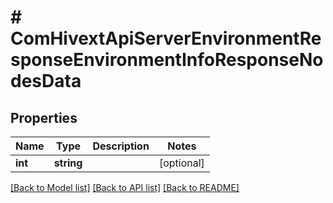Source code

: # # ComHivextApiServerEnvironmentResponseEnvironmentInfoResponseNodesData

## Properties

Name | Type | Description | Notes
------------ | ------------- | ------------- | -------------
**int** | **string** |  | [optional]

[[Back to Model list]](../../README.md#models) [[Back to API list]](../../README.md#endpoints) [[Back to README]](../../README.md)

=-=-=-=-=

The copy must match the listing above exactly, except that it holds no pictures.

| Exercise solution |
Source code

: # # ComHivextApiServerEnvironmentResponseEnvironmentInfoResponseNodesData

## Properties

Name | Type | Description | Notes
------------ | ------------- | ------------- | -------------
**int** | **string** |  | [optional]

[[Back to Model list]](../../README.md#models) [[Back to API list]](../../README.md#endpoints) [[Back to README]](../../README.md)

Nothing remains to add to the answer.